I was absolutely gutted today to hear the news that Terry Pratchett had died. I turned to Facebook to share grief with the world (as you do) and sat staring at my phone for half an hour. How do you distil your feelings about the death of the author you’ve read almost continuously for the past 25 years into a Facebook status? I’ve lived inside this man’s head for the majority of my life and it feels like losing a member of the family.
I started reading Discworld books as a young teen on the recommendation of my local librarian. He wasn’t an orangutan and he didn’t have a beard or pointy hat so he probably wasn’t a wizard. He was a great librarian though because he managed to track down every Terry Pratchett book in the county one by one and get them sent to our little library so I could devour them.
My collection of Terry Pratchett books is … comprehensive … and I read them all the time. My wife keeps telling me I should read something else and I do read other books from time to time but I go straight back to my Terry Pratchett books when I’m finished. Some of these books I’ve been reading for 25 years and I still find something new every time I read them. The continuity is amazing for 40 books written over 3 decades with characters that might have made only a cameo appearance in the first couple of books popping up 30 books later.
I was fortunate enough to accidentally (no, really) rent a holiday cottage in the next village to Terry’s house a couple of years ago. The housekeeper told me which pub he drank in and I thought about going a few times but I decided against it, figuring that his local is probably the last public place on earth he can go without being bothered by fans. My kids wanted to walk up the lane to his house and tell him how much of a fan I was but I pointed out that that’s stalking. He probably wouldn’t have minded but I felt like he’d earned what little privacy he had. I’m one of what I imagine to be a fairly small number of people who not only know where the Chalk is but to have seen the corner of Discworld that Tiffany Aching inhabits. The reason the Chalk feels so real in the stories is because it absolutely is – it’s what he saw when he looked out of his window.
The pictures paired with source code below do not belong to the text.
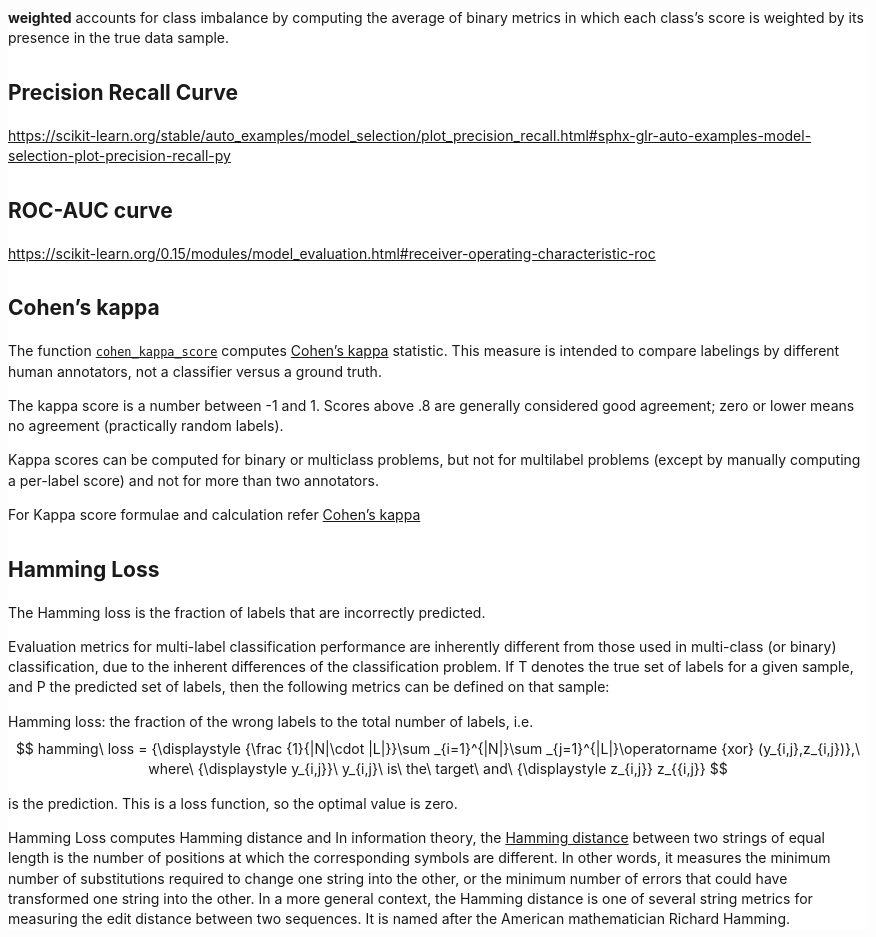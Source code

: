 

**weighted** accounts for class imbalance by computing the average of binary metrics in which each class’s score is weighted by its presence in the true data sample.



## Precision Recall Curve

https://scikit-learn.org/stable/auto_examples/model_selection/plot_precision_recall.html#sphx-glr-auto-examples-model-selection-plot-precision-recall-py

## ROC-AUC curve

https://scikit-learn.org/0.15/modules/model_evaluation.html#receiver-operating-characteristic-roc

## Cohen’s kappa

The function [`cohen_kappa_score`](https://scikit-learn.org/0.22/modules/generated/sklearn.metrics.cohen_kappa_score.html#sklearn.metrics.cohen_kappa_score) computes [Cohen’s kappa](https://en.wikipedia.org/wiki/Cohen's_kappa) statistic. This measure is intended to compare labelings by different human annotators, not a classifier versus a ground truth.

The kappa score is a number between -1 and 1. Scores above .8 are generally considered good agreement; zero or lower means no agreement (practically random labels).

Kappa scores can be computed for binary or multiclass problems, but not for multilabel problems (except by manually computing a per-label score) and not for more than two annotators.

For Kappa score formulae and calculation refer  [Cohen’s kappa](https://en.wikipedia.org/wiki/Cohen's_kappa)



## Hamming Loss

The Hamming loss is the fraction of labels that are incorrectly predicted.

Evaluation metrics for multi-label classification performance are inherently different from those used in multi-class (or binary) classification, due to the inherent differences of the classification problem. If T denotes the true set of labels for a given sample, and P the predicted set of labels, then the following metrics can be defined on that sample:

Hamming loss: the fraction of the wrong labels to the total number of labels, i.e. 
$$
hamming\ loss  = {\displaystyle {\frac {1}{|N|\cdot |L|}}\sum _{i=1}^{|N|}\sum _{j=1}^{|L|}\operatorname {xor} (y_{i,j},z_{i,j})},\ where\ {\displaystyle y_{i,j}}\ y_{i,j}\ is\ the\ target\ and\ {\displaystyle z_{i,j}} z_{{i,j}}
$$


is the prediction. This is a loss function, so the optimal value is zero.

Hamming Loss computes Hamming distance and In information theory, the [Hamming distance](https://en.wikipedia.org/wiki/Hamming_distance) between two strings of equal length is the number of positions at which the corresponding symbols are different. In other words, it measures the minimum number of substitutions required to change one string into the other, or the minimum number of errors that could have transformed one string into the other. In a more general context, the Hamming distance is one of several string metrics for measuring the edit distance between two sequences. It is named after the American mathematician Richard Hamming.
Pterry’s genius has earned him immortality but a world with no new Terry Pratchett books is just too much to contemplate at the moment. Terry Pratchett and the Discworld have been a big part of my life for so long. No more books to look forward to. No more harassing the staff at Waterstones for pre-order dates when I know a book is due out soon. We’ll never know whether it’s Carrot or Nobby, what happens when a werewolf and a human make a baby, what really happened to Esk or where little Sam’s cow is. This makes me sad even though I know we would never have found out anyway because he didn’t know himself. He could have tied up all these loose ends with a few words but I think he liked to keep himself in suspense as much as his readers.
Terry had been suffering from a rare form of Alzheimer’s for the last few years which he referred to as his “embuggerance”. He died at home, surrounded by his family in a bed covered in cats. He went before the disease took his mind which is a small consolation. His death was announced on the Twitter account he shared with his assistant, Rob.
At last, Sir Terry, we must walk together.
Terry took Death’s arm and followed him through the doors and on to the black desert under the endless night.